A total of 315 subjects with signs and symptoms of dry eye were enrolled in this multicenter, investigator-masked, randomized clinical trial. They received 1 of 4 eye drop formulations: A unit-dose investigational formula containing lipid, a marketed unit-dose aqueous drop (Refresh Optive Sensitive), a marketed multidose lipid-containing eye drop (Refresh Optive Advanced), or a marketed multidose aqueous drop (Refresh Optive), in a ratio of 2:2:1:1, respectively. Subjects were instructed to instill 1 to 2 drops of the assigned study product in each eye as needed, but at least 2 times daily, for 30 days.
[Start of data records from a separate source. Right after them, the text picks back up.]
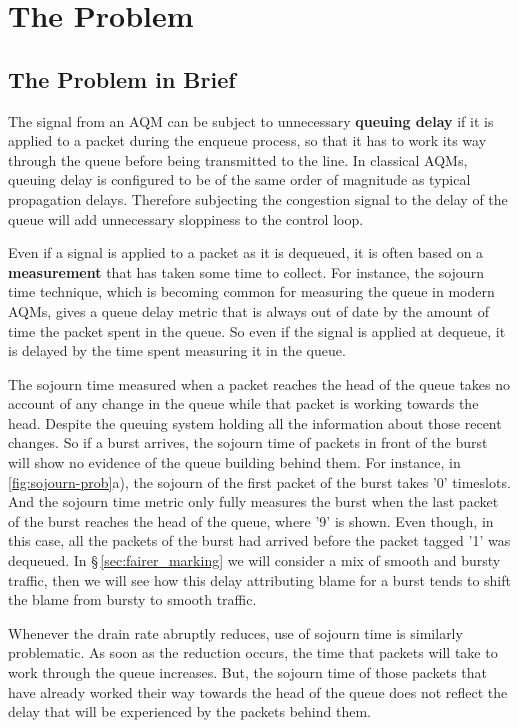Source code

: \section{The Problem}\label{sigqdyntr_problem}
\subsection{The Problem in Brief}\label{sigqdyntr_problem_brief}
The signal from an AQM can be subject to unnecessary \textbf{queuing delay} if it is applied to a packet during the enqueue process, so that it has to work its way through the queue before being transmitted to the line. In classical AQMs, queuing delay is configured to be of the same order of magnitude as typical propagation delays. Therefore subjecting the congestion signal to the delay of the queue will add unnecessary sloppiness to the control loop.

Even if a signal is applied to a packet as it is dequeued, it is often based on a \textbf{measurement} that has taken some time to collect. For instance, the sojourn time technique, which is becoming common for measuring the queue in modern AQMs, gives a queue delay metric that is always out of date by the amount of time the packet spent in the queue. So even if the signal is applied at dequeue, it is delayed by the time spent measuring it in the queue.

The sojourn time measured when a packet reaches the head of the queue takes no account of any change in the queue while that packet is working towards the head. Despite the queuing system holding all the information about those recent changes. So if a burst arrives, the sojourn time of packets in front of the burst will show no evidence of the queue building behind them. For instance, in \autoref{fig:sojourn-prob}a), the sojourn of the first packet of the burst takes '0' timeslots. And the sojourn time metric only fully measures the burst when the last packet of the burst reaches the head of the queue, where '9' is shown. Even though, in this case, all the packets of the burst had arrived before the packet tagged '1' was dequeued. In \S\,\ref{sec:fairer_marking} we will consider a mix of smooth and bursty traffic, then we will see how this delay attributing blame for a burst tends to shift the blame from bursty to smooth traffic.

Whenever the drain rate abruptly reduces, use of sojourn time is similarly problematic. As soon as the reduction occurs, the time that packets will take to work through the queue increases. But, the sojourn time of those packets that have already worked their way towards the head of the queue does not reflect the delay that will be experienced by the packets behind them.

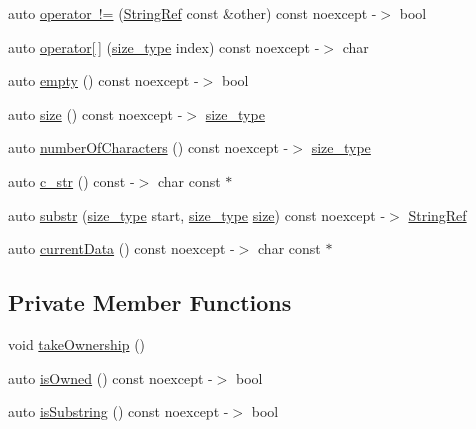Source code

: \begin{DoxyCompactItemize}
\item 
auto \mbox{\hyperlink{class_catch_1_1_string_ref_afbd4abd62af0fc1a35697cbb91415fc6}{operator !=}} (\mbox{\hyperlink{class_catch_1_1_string_ref}{String\+Ref}} const \&other) const noexcept -\/$>$ bool
\item 
auto \mbox{\hyperlink{class_catch_1_1_string_ref_a4ba2e01eec1f0f56c257d213c796ab3b}{operator\mbox{[}$\,$\mbox{]}}} (\mbox{\hyperlink{class_catch_1_1_string_ref_a06b4db8fc82b197004291cf370b2ba7c}{size\+\_\+type}} index) const noexcept -\/$>$ char
\item 
auto \mbox{\hyperlink{class_catch_1_1_string_ref_ac6b68b9dc1e1dec69e884e3f7be581bd}{empty}} () const noexcept -\/$>$ bool
\item 
auto \mbox{\hyperlink{class_catch_1_1_string_ref_ae084d72cb2952cee61a63ef36611d0ad}{size}} () const noexcept -\/$>$ \mbox{\hyperlink{class_catch_1_1_string_ref_a06b4db8fc82b197004291cf370b2ba7c}{size\+\_\+type}}
\item 
auto \mbox{\hyperlink{class_catch_1_1_string_ref_a6a6cac7430e626ffdd7550a081e8168f}{number\+Of\+Characters}} () const noexcept -\/$>$ \mbox{\hyperlink{class_catch_1_1_string_ref_a06b4db8fc82b197004291cf370b2ba7c}{size\+\_\+type}}
\item 
auto \mbox{\hyperlink{class_catch_1_1_string_ref_a1669cb2765e820ca258159676cbd82a5}{c\+\_\+str}} () const -\/$>$ char const $\ast$
\item 
auto \mbox{\hyperlink{class_catch_1_1_string_ref_a248568b467cf6599320903ae613c8eee}{substr}} (\mbox{\hyperlink{class_catch_1_1_string_ref_a06b4db8fc82b197004291cf370b2ba7c}{size\+\_\+type}} start, \mbox{\hyperlink{class_catch_1_1_string_ref_a06b4db8fc82b197004291cf370b2ba7c}{size\+\_\+type}} \mbox{\hyperlink{class_catch_1_1_string_ref_ae084d72cb2952cee61a63ef36611d0ad}{size}}) const noexcept -\/$>$ \mbox{\hyperlink{class_catch_1_1_string_ref}{String\+Ref}}
\item 
auto \mbox{\hyperlink{class_catch_1_1_string_ref_aee240387305ca8b249169d79f36e7002}{current\+Data}} () const noexcept -\/$>$ char const $\ast$
\end{DoxyCompactItemize}
\subsection*{Private Member Functions}
\begin{DoxyCompactItemize}
\item 
void \mbox{\hyperlink{class_catch_1_1_string_ref_aa2723bb1d9355202209993142534d3d6}{take\+Ownership}} ()
\item 
auto \mbox{\hyperlink{class_catch_1_1_string_ref_a911d426c9a979736da4bf44bec2b174c}{is\+Owned}} () const noexcept -\/$>$ bool
\item 
auto \mbox{\hyperlink{class_catch_1_1_string_ref_adee880a214907e6a5ad64141b15f409a}{is\+Substring}} () const noexcept -\/$>$ bool
\end{DoxyCompactItemize}
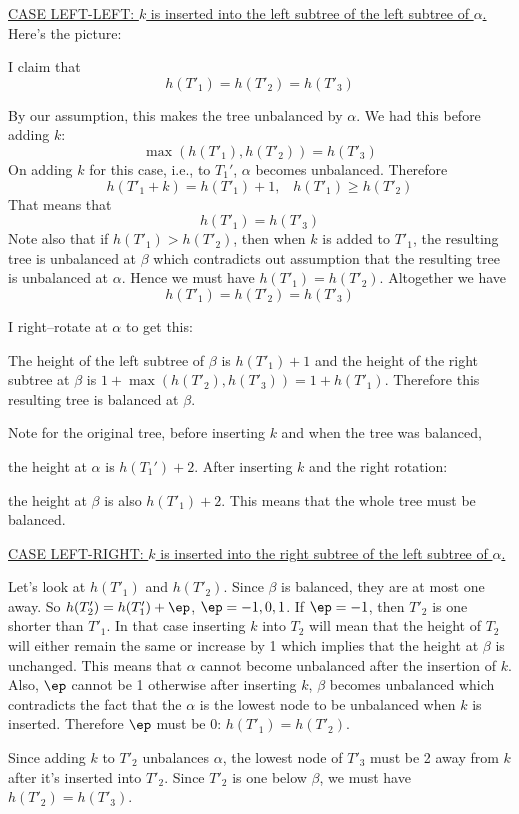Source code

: \underline{CASE LEFT-LEFT: $k$ is inserted into the 
left subtree of the left subtree of $\alpha$.}
Here's the picture:

I claim that
\[
h(T'_1) = h(T'_2) = h(T'_3) 
\]


By our assumption, this makes the tree unbalanced by $\alpha$.
We had this before adding $k$:
\[
\max(h(T'_1), h(T'_2)) = h(T'_3)
\]
On adding $k$ for this case, i.e., to $T_1'$, 
$\alpha$ becomes unbalanced.
Therefore
\[
h(T'_1 + k) = h(T'_1) + 1,
\,\,\,\,\,
h(T'_1) \geq h(T'_2)
\]
That means that 
\[
h(T'_1) = h(T'_3)
\]
Note also that if $h(T'_1) > h(T'_2)$,
then when $k$ is added to $T'_1$, the resulting
tree is unbalanced at $\beta$
which contradicts out assumption that 
the resulting tree is unbalanced at $\alpha$.
Hence we must have $h(T'_1) = h(T'_2)$.
Altogether we have 
\[
h(T'_1) = h(T'_2) = h(T'_3)
\] 

I right--rotate at $\alpha$ to get this:

The height of the left subtree of $\beta$ is $h(T'_1) + 1$
and the height of the right subtree at 
$\beta$ is $1 + \max(h(T'_2), h(T'_3)) = 1 + h(T'_1)$.
Therefore this resulting tree is balanced at $\beta$.

Note for the original tree, before inserting $k$
and when the tree was balanced,

the height at $\alpha$ is $h(T_1') + 2$.
After inserting $k$ and the right rotation:

the height at $\beta$ is also $h(T'_1)+2$.
This means that the whole tree must be balanced.



\underline{CASE LEFT-RIGHT: $k$ is inserted into the 
  right subtree of the left subtree of $\alpha$.}

Let's look at $h(T'_1)$ and $h(T'_2)$.
Since $\beta$ is balanced, they are at most one away.
So $h(T'_2) = h(T'_1) + \ep$, $\ep = -1, 0, 1$.
If $\ep = -1$, then $T'_2$ is one shorter than
$T'_1$. In that case inserting $k$ into $T_2$
will mean that the height of $T_2$ will either
remain the same or increase by 1
which implies that the height at $\beta$
is unchanged.
This means that $\alpha$ cannot become unbalanced
after the insertion of $k$.
Also, $\ep$ cannot be 1 otherwise
after inserting $k$, $\beta$ becomes unbalanced
which contradicts the fact that the $\alpha$
is the lowest node to be unbalanced when $k$ is inserted.
Therefore $\ep$ must be $0$:
$h(T'_1) = h(T'_2)$.

Since adding $k$ to $T'_2$ unbalances $\alpha$, 
the lowest node of $T'_3$ must be 2 away from $k$ after it's inserted into 
$T'_2$.
Since $T'_2$ is one below $\beta$,
we must have $h(T'_2) = h(T'_3)$.

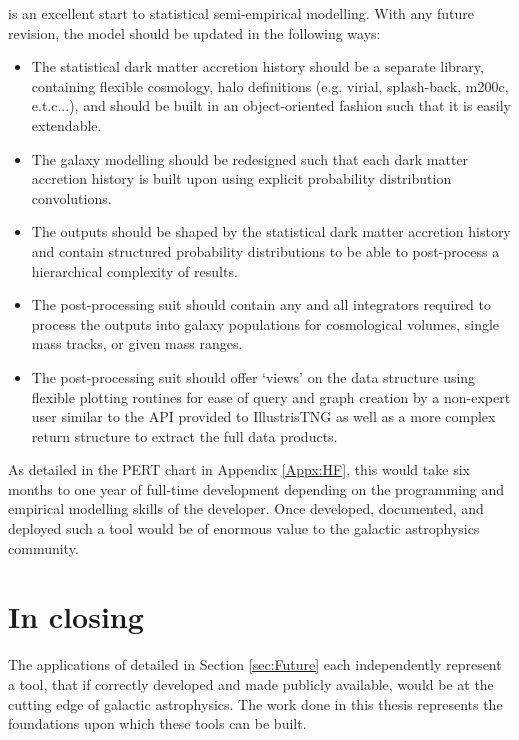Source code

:\steel is an excellent start to statistical semi-empirical modelling. With any future revision, the model should be updated in the following ways:

\begin{itemize}
    \item The statistical dark matter accretion history should be a separate library, containing flexible cosmology, halo definitions (e.g. virial, splash-back, m200c, e.t.c...), and should be built in an object-oriented fashion such that it is easily extendable.
    \item The galaxy modelling should be redesigned such that each dark matter accretion history is built upon using explicit probability distribution convolutions.
    \item The outputs should be shaped by the statistical dark matter accretion history and contain structured probability distributions to be able to post-process a hierarchical complexity of results.
    \item The post-processing suit should contain any and all integrators required to process the outputs into galaxy populations for cosmological volumes, single mass tracks, or given mass ranges.
    \item The post-processing suit should offer `views' on the data structure using flexible plotting routines for ease of query and graph creation by a non-expert user similar to the API provided to IllustrisTNG \cite[][https://www.tng-project.org/data/vis/]{Nelson2019TheRelease} as well as a more complex return structure to extract the full data products.
\end{itemize}

As detailed in the PERT chart in Appendix \ref{Appx:HF}, this would take six months to one year of full-time development depending on the programming and empirical modelling skills of the developer. Once developed, documented, and deployed such a tool would be of enormous value to the galactic astrophysics community. 

\section{In closing}

The applications of \steel detailed in Section \ref{sec:Future} each independently represent a tool, that if correctly developed and made publicly available, would be at the cutting edge of galactic astrophysics. The work done in this thesis represents the foundations upon which these tools can be built. 

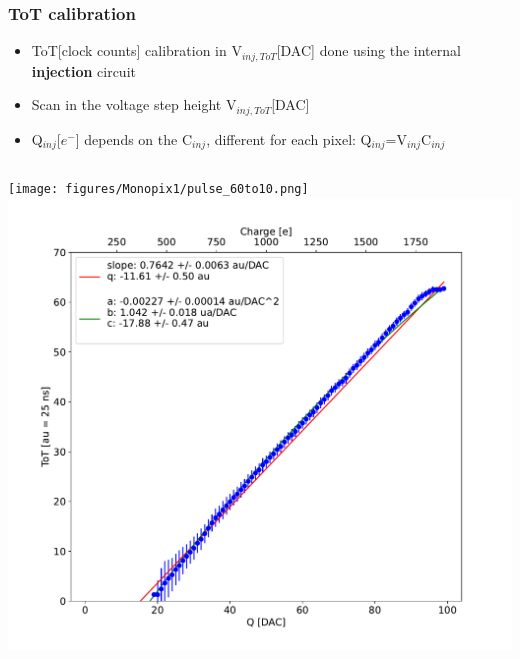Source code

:     \begin{frame}
        \frametitle{ToT calibration}
        \begin{itemize}
            \item ToT[clock counts] calibration in V$_{inj, ToT}$[DAC] done using the internal \textbf{injection} circuit
            \item Scan in the voltage step height V$_{inj, ToT}$[DAC]
            \item Q$_{inj}$[$e^-$] depends on the C$_{inj}$, different for each pixel: Q$_{inj}$=V$_{inj}$C$_{inj}$\\  
        \end{itemize}
        \medskip
        \begin{columns}
                \texttt{[image: figures/Monopix1/pulse\_60to10.png]}
                \includegraphics[width=1.1\linewidth]{figures/charaterization/ToT_injection.pdf} 
        \end{columns}
    \end{frame}    

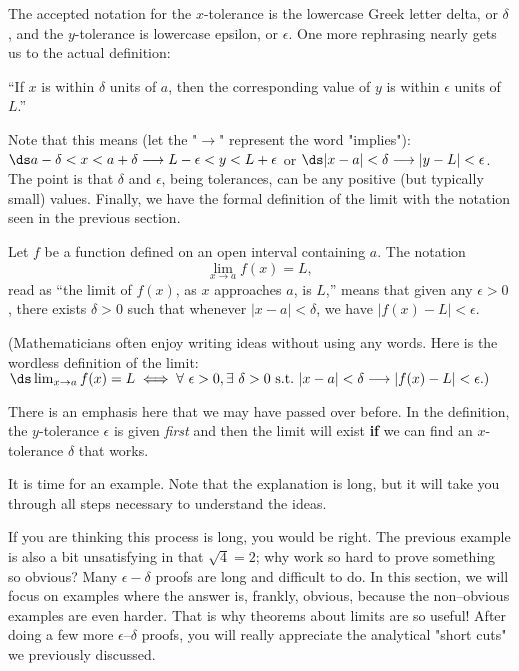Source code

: The accepted notation for the $x$-tolerance is the lowercase Greek letter delta, or $\delta$, and the $y$-tolerance is lowercase epsilon, or $\epsilon$. One more rephrasing nearly gets us to the actual definition:

\begin{description}
\item ``If $x$ is within $\delta$ units of $a$, then the corresponding value of $y$ is within $\epsilon$ units of $L$.''
\end{description}

Note that this means (let the "$\longrightarrow$" represent the word "implies"):
$\ds a - \delta < x < a + \delta \longrightarrow L - \epsilon < y < L + \epsilon$ or  $\ds |x - a| < \delta \longrightarrow  |y - L| < \epsilon$. The point is that $\delta$ and $\epsilon$, being tolerances, can be any positive (but typically small) values.  Finally, we have the formal definition of the limit with the notation  seen in the previous section.

  \label{D:1.4.precise}%
{Let $f$ be a function defined on an open interval containing $a$. The notation $$\displaystyle \lim_{x\rightarrow a} f(x) = L,$$ read as ``the limit of $f(x)$, as $x$ approaches $a$, is $L$,'' 
means that given any $\epsilon > 0$, there exists $\delta > 0$ such that 
whenever $|x - a| < \delta$, we have $|f(x) - L| < \epsilon$.
}%

(Mathematicians often enjoy writing ideas without using any words. Here is the wordless definition of the limit:
{\small $ \ds \lim_{x \to a} f(x) = L \iff \forall \ \epsilon > 0, \exists \ \delta > 0 \ \mbox{s.t.} \ |x - a| < \delta \longrightarrow |f(x) - L| < \epsilon.) $}

There is an emphasis here that we may have passed over before.  In the definition, the $y$-tolerance $\epsilon$ is given \textit{first} and then the limit will exist {\bf if} we can find an $x$-tolerance $\delta$ that works.  

It is time for an example.  Note that the explanation is long, but it will take you through all steps necessary to understand the ideas.

 
If you are thinking this process is long, you would be right.  The previous example is also a bit unsatisfying in that $\sqrt{4}=2$; why work so hard to prove something so obvious? Many $\epsilon-\delta$ proofs are long and difficult to do. In this section, we will focus on examples where the answer is, frankly, obvious, because the non--obvious examples are even harder.  That is why theorems about limits are so useful! After doing a few more $\epsilon$--$\delta$ proofs, you will really appreciate the analytical "short cuts" we previously discussed. 

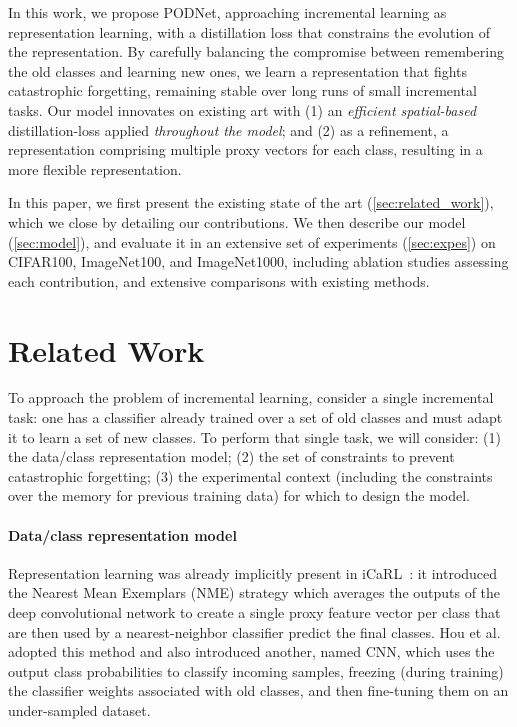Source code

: In this work, we propose PODNet, approaching incremental learning as representation learning, with a
distillation loss that constrains the evolution of the representation. By carefully balancing the
compromise between remembering the old classes and learning new ones, we learn a representation that
fights catastrophic forgetting, remaining stable over long runs of small incremental tasks. Our
model innovates on existing art with (1) an \textit{efficient spatial-based} distillation-loss
applied \textit{throughout the model}; and (2) as a refinement, a representation comprising multiple
proxy vectors for each class, resulting in a more flexible representation.

In this paper, we first present the existing state of the art (\autoref{sec:related_work}), which we
close by detailing our contributions. We then describe our model (\autoref{sec:model}), and evaluate
it in an extensive set of experiments (\autoref{sec:expes}) on CIFAR100, ImageNet100, and
ImageNet1000, including ablation studies assessing each contribution, and extensive comparisons with
existing methods.

\section{Related Work}
\label{sec:related_work}

To approach the problem of incremental learning, consider a single incremental task: one has a
classifier already trained over a set of old classes and must adapt it to learn a set of new
classes. To perform that single task, we will consider: (1) the data/class representation model; (2)
the set of constraints to prevent catastrophic forgetting; (3) the experimental context (including
the constraints over the memory for previous training data) for which to design the model.

\paragraph{Data/class representation model} Representation learning was already implicitly present in
iCaRL~\citep{rebuffi2017icarl}: it introduced the Nearest Mean Exemplars (NME) strategy which
averages the outputs of the deep convolutional network to create a single proxy feature vector per
class that are then used by a nearest-neighbor classifier predict the final classes. Hou et
al.~\citep{hou2019ucir} adopted this method and also introduced another, named CNN, which uses the
output class probabilities to classify incoming samples, freezing (during training) the classifier
weights associated with old classes, and then fine-tuning them on an under-sampled dataset.

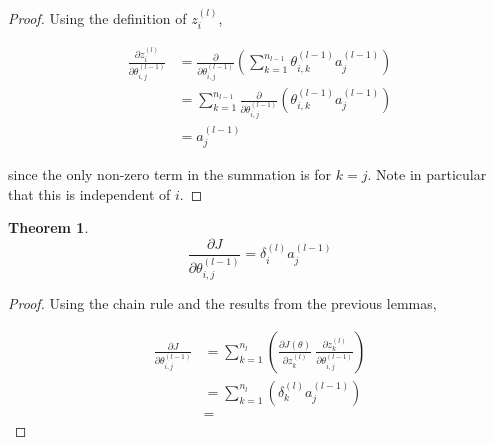 \documentclass{article}[11pt]
\newtheorem{theorem}{Theorem}
\begin{document}
        \begin{proof}
            
            Using the definition of $z^{(l)}_i$,
            
            $$ \begin{aligned}
            \frac{\partial z^{(l)}_i}{\partial \theta^{(l-1)}_{i,j}}
            &= \frac{\partial}{\partial \theta^{(l-1)}_{i,j}} \left( \sum_{k=1}^{n_{l-1}} \theta^{(l-1)}_{i,k} a^{(l-1)}_j \right) \\
            &= \sum_{k=1}^{n_{l-1}} \frac{\partial}{\partial \theta^{(l-1)}_{i,j}} \left( \theta^{(l-1)}_{i,k} a^{(l-1)}_j \right) \\
            &= a^{(l-1)}_j
            \end{aligned} $$
            
            since the only non-zero term in the summation is for $k = j$. Note in particular that this is independent of $i$.
            
        \end{proof}
        
        
        
        
        \begin{theorem}
            
            $$
            \frac{\partial J}{\partial \theta^{(l-1)}_{i,j}} = \delta^{(l)}_i a^{(l-1)}_j
            $$
            
        \end{theorem}
        
        \begin{proof}
        
            Using the chain rule and the results from the previous lemmas,
            
            $$ \begin{aligned}
            \frac{\partial J}{\partial \theta^{(l-1)}_{i,j}}
            &= \sum_{k=1}^{n_l} \left( \frac{\partial J(\theta)}{\partial z^{(l)}_k} \ \frac{\partial z^{(l)}_k}{\partial \theta^{(l-1)}_{i,j}} \right) \\
            &= \sum_{k=1}^{n_l} \left( \delta^{(l)}_k a^{(l-1)}_j \right) \\
            &= 
            \end{aligned}$$
        
        \end{proof}
        
        
\end{document}

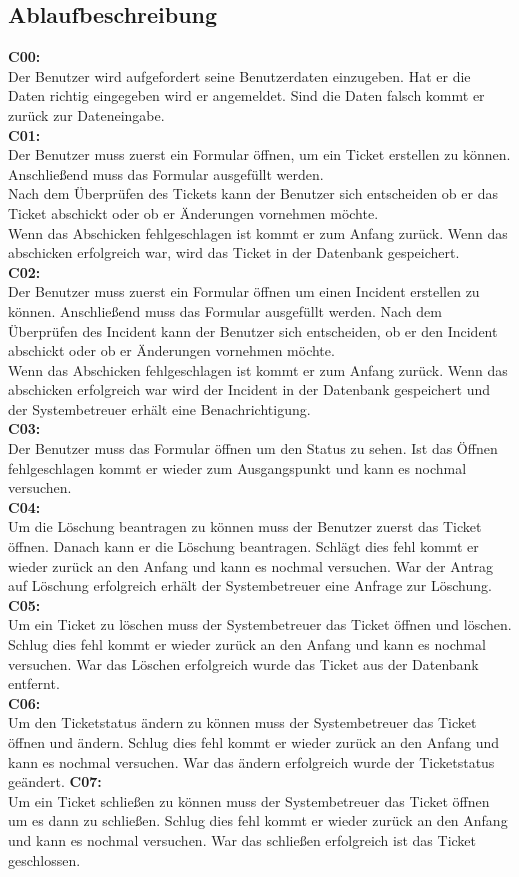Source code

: \subsection{Ablaufbeschreibung}
\textbf{C00:}
\\ 
Der Benutzer wird aufgefordert seine Benutzerdaten einzugeben.
Hat er die Daten richtig eingegeben wird er angemeldet. Sind die Daten falsch kommt er zurück zur Dateneingabe.
\\
\textbf{C01:}
\\
Der Benutzer muss zuerst ein Formular öffnen, um ein Ticket erstellen zu können. Anschließend muss das Formular ausgefüllt werden. 
\\
Nach dem Überprüfen des Tickets kann der Benutzer sich entscheiden ob er das Ticket abschickt oder ob er Änderungen vornehmen möchte. 
\\
Wenn das Abschicken fehlgeschlagen ist kommt er zum Anfang zurück. Wenn das abschicken erfolgreich war, wird das Ticket in der Datenbank gespeichert.
\\
\textbf{C02:}
\\
Der Benutzer muss zuerst ein Formular öffnen um einen Incident erstellen zu können. Anschließend muss das Formular ausgefüllt werden. Nach dem Überprüfen des Incident kann der Benutzer sich entscheiden, ob er den Incident abschickt oder ob er Änderungen vornehmen möchte.
\\
Wenn das Abschicken fehlgeschlagen ist kommt er zum Anfang zurück. Wenn das abschicken erfolgreich war wird der Incident in der Datenbank gespeichert und der Systembetreuer erhält eine Benachrichtigung.
\\
\textbf{C03:}
\\
Der Benutzer muss das Formular öffnen um den Status zu sehen. Ist das Öffnen fehlgeschlagen kommt er wieder zum Ausgangspunkt und kann es nochmal versuchen.
\\
\textbf{C04:}
\\
Um die Löschung beantragen zu können muss der Benutzer zuerst das Ticket öffnen. Danach kann er die Löschung beantragen. Schlägt dies fehl kommt er wieder zurück an den Anfang und kann es nochmal versuchen. War der Antrag auf Löschung erfolgreich erhält der Systembetreuer eine Anfrage zur Löschung.
\\
\textbf{C05:}
\\
Um ein Ticket zu löschen muss der Systembetreuer das Ticket öffnen und löschen. Schlug dies fehl kommt er wieder zurück an den Anfang und kann es nochmal versuchen. War das Löschen erfolgreich wurde das Ticket aus der Datenbank entfernt.
\\
\textbf{C06:}
\\
Um den Ticketstatus ändern zu können muss der Systembetreuer das Ticket öffnen und ändern. Schlug dies fehl kommt er wieder zurück an den Anfang und kann es nochmal versuchen. War das ändern erfolgreich wurde der Ticketstatus geändert.
\newpage
\textbf{C07:}
\\
Um ein Ticket schließen zu können muss der Systembetreuer das Ticket öffnen um es dann zu schließen. Schlug dies fehl kommt er wieder zurück an den Anfang und kann es nochmal versuchen. War das schließen erfolgreich ist das Ticket geschlossen.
The endpoints investigated were changes from baseline in Ocular Surface Disease Index (OSDI), tear breakup time (TBUT) and ocular surface staining at the Day 30 visit, as well as adverse events, comfort and acceptability.
All groups showed improvement from baseline in OSDI at Day 30 (p<0.001). The investigational lipid-containing unit-dose eye drop was found to be non-inferior to the marketed aqueous unit-dose eye drop. Similarly, TBUT was improved in all groups. All treatment groups had a low and similar incidence of adverse events. Acceptability scores were similar among groups.
This study demonstrates that both unit-dose and multi-dose lipid-containing eye drops have similar efficacy, safety, and acceptability as aqueous drops, indicating that they can be used with all dry eye patients to improve evaporative problems without compromising overall clinical performance and patient comfort.